Nothing but the lines from the first line of the entries through the line with "# Description" should appear in the answer, transcribed exactly and free of pictures.

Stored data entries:
------

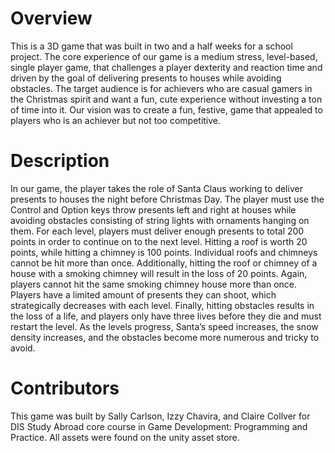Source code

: # Overview
This is a 3D game that was built in two and a half weeks for a school project. The core experience of our game is a medium stress, level-based, single player game, that challenges a player dexterity and reaction time and driven by the goal of delivering presents to houses while avoiding obstacles. The target audience is for achievers who are casual gamers in the Christmas spirit and want a fun, cute experience without investing a ton of time into it. Our vision was to create a fun, festive, game that appealed to players who is an achiever but not too competitive. 

# Description
In our game, the player takes the role of Santa Claus working to deliver presents to houses the night before Christmas Day. The player must use the Control and Option keys throw presents left and right at houses while avoiding obstacles consisting of string lights with ornaments hanging on them. For each level, players must deliver enough presents to total 200 points in order to continue on to the next level. Hitting a roof is worth 20 points, while hitting a chimney is 100 points. Individual roofs and chimneys cannot be hit more than once. Additionally, hitting the roof or chimney of a house with a smoking chimney will result in the loss of 20 points. Again, players cannot hit the same smoking chimney house more than once. Players have a limited amount of presents they can shoot, which strategically decreases with each level. Finally, hitting obstacles results in the loss of a life, and players only have three lives before they die and must restart the level. As the levels progress, Santa’s speed increases, the snow density increases, and the obstacles become more numerous and tricky to avoid. 

# Contributors
This game was built by Sally Carlson, Izzy Chavira, and Claire Collver for DIS Study Abroad core course in Game Development: Programming and Practice. All assets were found on the unity asset store.
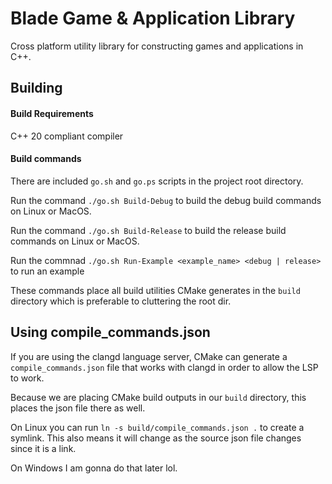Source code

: # Blade Game & Application Library
Cross platform utility library for constructing games and applications in C++.

## Building
#### Build Requirements
C++ 20 compliant compiler

#### Build commands
There are included `go.sh` and `go.ps` scripts in the project root directory.

Run the command `./go.sh Build-Debug` to build the debug build commands on Linux or MacOS.

Run the command `./go.sh Build-Release` to build the release build commands on Linux or MacOS.

Run the commnad `./go.sh Run-Example <example_name> <debug | release>` to run an example

These commands place all build utilities CMake generates in the `build` directory which is preferable to cluttering the root dir.

## Using compile_commands.json
If you are using the clangd language server, CMake can generate a `compile_commands.json` file that works with clangd in order to allow the LSP to work.

Because we are placing CMake build outputs in our `build` directory, this places the json file there as well. 

On Linux you can run `ln -s build/compile_commands.json .` to create a symlink. This also means it will change as the source json file changes since it is a link.

On Windows I am gonna do that later lol.

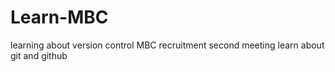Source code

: # Learn-MBC
learning about version control
MBC recruitment second meeting learn about git and github 
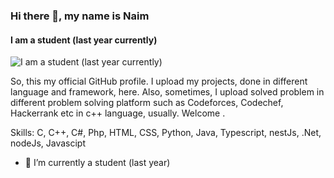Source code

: ### Hi there 👋, my name is Naim
#### I am a student (last year currently)
![I am a student (last year currently)](https://user-images.githubusercontent.com/65373279/148280039-301b677b-74e7-49f8-af75-15e7c9253d74.png)

So, this my official GitHub profile. I upload my projects, done in different language and framework, here. Also, sometimes, I upload solved problem in different problem solving platform such as Codeforces, Codechef, Hackerrank etc in c++ language, usually. Welcome .

Skills: C, C++, C#, Php, HTML, CSS,  Python, Java, Typescript, nestJs, .Net, nodeJs, Javascipt

- 🔭 I’m currently a student (last year)




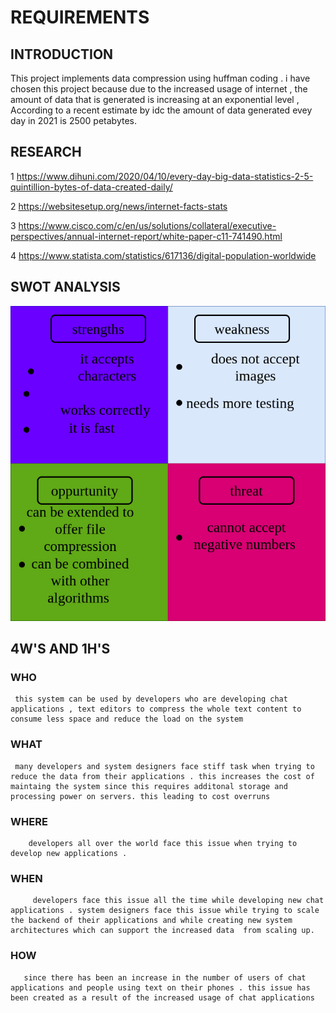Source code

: # REQUIREMENTS
## INTRODUCTION 

This project implements data compression using huffman coding . i have chosen this project because due to the increased usage of internet , the amount of data that is generated is increasing at an exponential level , According to a recent estimate by idc the amount of data generated evey day in 2021 is 2500 petabytes. 


## RESEARCH 

1 https://www.dihuni.com/2020/04/10/every-day-big-data-statistics-2-5-quintillion-bytes-of-data-created-daily/

2 https://websitesetup.org/news/internet-facts-stats 

3 https://www.cisco.com/c/en/us/solutions/collateral/executive-perspectives/annual-internet-report/white-paper-c11-741490.html

4 https://www.statista.com/statistics/617136/digital-population-worldwide

## SWOT ANALYSIS 

 <img src="swot analysis.png" alt="swot analysis "/>








## 4W'S AND 1H'S


 ### WHO 
     this system can be used by developers who are developing chat applications , text editors to compress the whole text content to consume less space and reduce the load on the system 

 ### WHAT 
     many developers and system designers face stiff task when trying to reduce the data from their applications . this increases the cost of maintaing the system since this requires additonal storage and processing power on servers. this leading to cost overruns 

 ### WHERE 
        developers all over the world face this issue when trying to develop new applications .
 ### WHEN
         developers face this issue all the time while developing new chat applications . system designers face this issue while trying to scale the backend of their applications and while creating new system architectures which can support the increased data  from scaling up.
 ### HOW 
       since there has been an increase in the number of users of chat applications and people using text on their phones . this issue has been created as a result of the increased usage of chat applications 
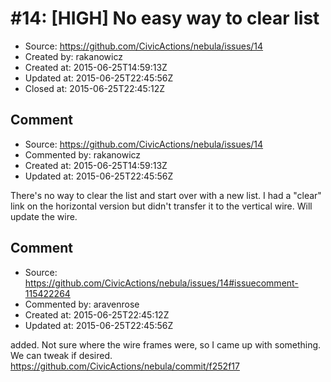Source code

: # #14: [HIGH] No easy way to clear list

* Source: https://github.com/CivicActions/nebula/issues/14
* Created by: rakanowicz
* Created at: 2015-06-25T14:59:13Z
* Updated at: 2015-06-25T22:45:56Z
* Closed at: 2015-06-25T22:45:12Z


## Comment

* Source: https://github.com/CivicActions/nebula/issues/14
* Commented by: rakanowicz
* Created at: 2015-06-25T14:59:13Z
* Updated at: 2015-06-25T22:45:56Z

There&apos;s no way to clear the list and start over with a new list. 
I had a &quot;clear&quot; link on the horizontal version but didn&apos;t transfer it to the vertical wire. Will update the wire. 


## Comment

* Source: https://github.com/CivicActions/nebula/issues/14#issuecomment-115422264
* Commented by: aravenrose
* Created at: 2015-06-25T22:45:12Z
* Updated at: 2015-06-25T22:45:56Z

added. Not sure where the wire frames were, so I came up with something. We can tweak if desired.
https://github.com/CivicActions/nebula/commit/f252f17


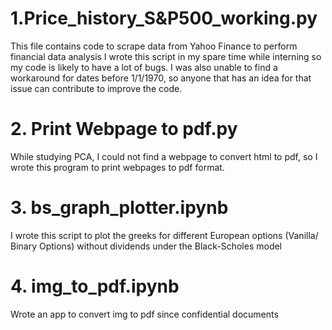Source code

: # 1.Price_history_S&P500_working.py
This file contains code to scrape data from Yahoo Finance to perform financial data analysis
I wrote this script in my spare time while interning so my code is likely to have a lot of bugs.
I was also unable to find a workaround for dates before 1/1/1970, so anyone that has an idea for that issue can contribute to improve the code.  
# 2. Print Webpage to pdf.py
While studying PCA, I could not find a webpage to convert html to pdf, so I wrote this program to print webpages to pdf format.
# 3. bs_graph_plotter.ipynb
I wrote this script to plot the greeks for different European options (Vanilla/ Binary Options) without dividends under the Black-Scholes model
# 4. img_to_pdf.ipynb
Wrote an app to convert img to pdf since confidential documents 
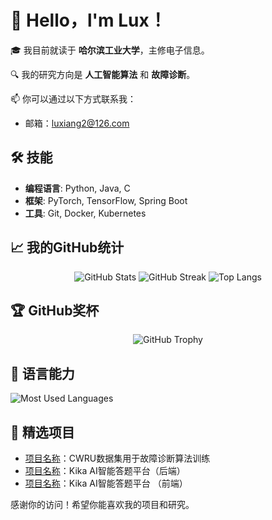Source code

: # 👋 Hello，l'm Lux！

🎓 我目前就读于 **哈尔滨工业大学**，主修电子信息。

🔍 我的研究方向是 **人工智能算法** 和 **故障诊断**。

📫 你可以通过以下方式联系我：
- 邮箱：luxiang2@126.com

## 🛠 技能

- **编程语言**: Python, Java, C
- **框架**: PyTorch, TensorFlow, Spring Boot
- **工具**: Git, Docker, Kubernetes

## 📈 我的GitHub统计

<p align="center">
  <img src="https://github-readme-stats.vercel.app/api?username=AiChiXiaoXiongBingGan&show_icons=true&theme=radical" alt="GitHub Stats" />
  <img src="https://github-readme-streak-stats.herokuapp.com/?user=AiChiXiaoXiongBingGan&theme=radical" alt="GitHub Streak" />
  <img src="https://github-readme-stats.vercel.app/api/top-langs/?username=AiChiXiaoXiongBingGan&layout=compact&theme=radical" alt="Top Langs" />
</p>

## 🏆 GitHub奖杯

<p align="center">
  <img src="https://github-profile-trophy.vercel.app/?username=AiChiXiaoXiongBingGan&theme=onedark" alt="GitHub Trophy" />
</p>

## 🌟 语言能力

![Most Used Languages](https://github-readme-stats.vercel.app/api/top-langs/?username=AiChiXiaoXiongBingGan&theme=dark&layout=compact)


## 🌟 精选项目

- [项目名称](https://github.com/AiChiXiaoXiongBingGan/CWRU-dataset)：CWRU数据集用于故障诊断算法训练
- [项目名称](https://github.com/AiChiXiaoXiongBingGan/Kika)：Kika AI智能答题平台（后端）
- [项目名称](https://github.com/AiChiXiaoXiongBingGan/Kika-front)：Kika AI智能答题平台 （前端）

感谢你的访问！希望你能喜欢我的项目和研究。
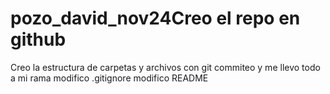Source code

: # pozo_david_nov24Creo el repo en github
Creo la estructura de carpetas y archivos con git
commiteo y me llevo todo a mi rama
modifico .gitignore
modifico README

------

◆ **Written solution**
Source code

: # Overview
This is a 3D game that was built in two and a half weeks for a school project. The core experience of our game is a medium stress, level-based, single player game, that challenges a player dexterity and reaction time and driven by the goal of delivering presents to houses while avoiding obstacles. The target audience is for achievers who are casual gamers in the Christmas spirit and want a fun, cute experience without investing a ton of time into it. Our vision was to create a fun, festive, game that appealed to players who is an achiever but not too competitive. 

# Description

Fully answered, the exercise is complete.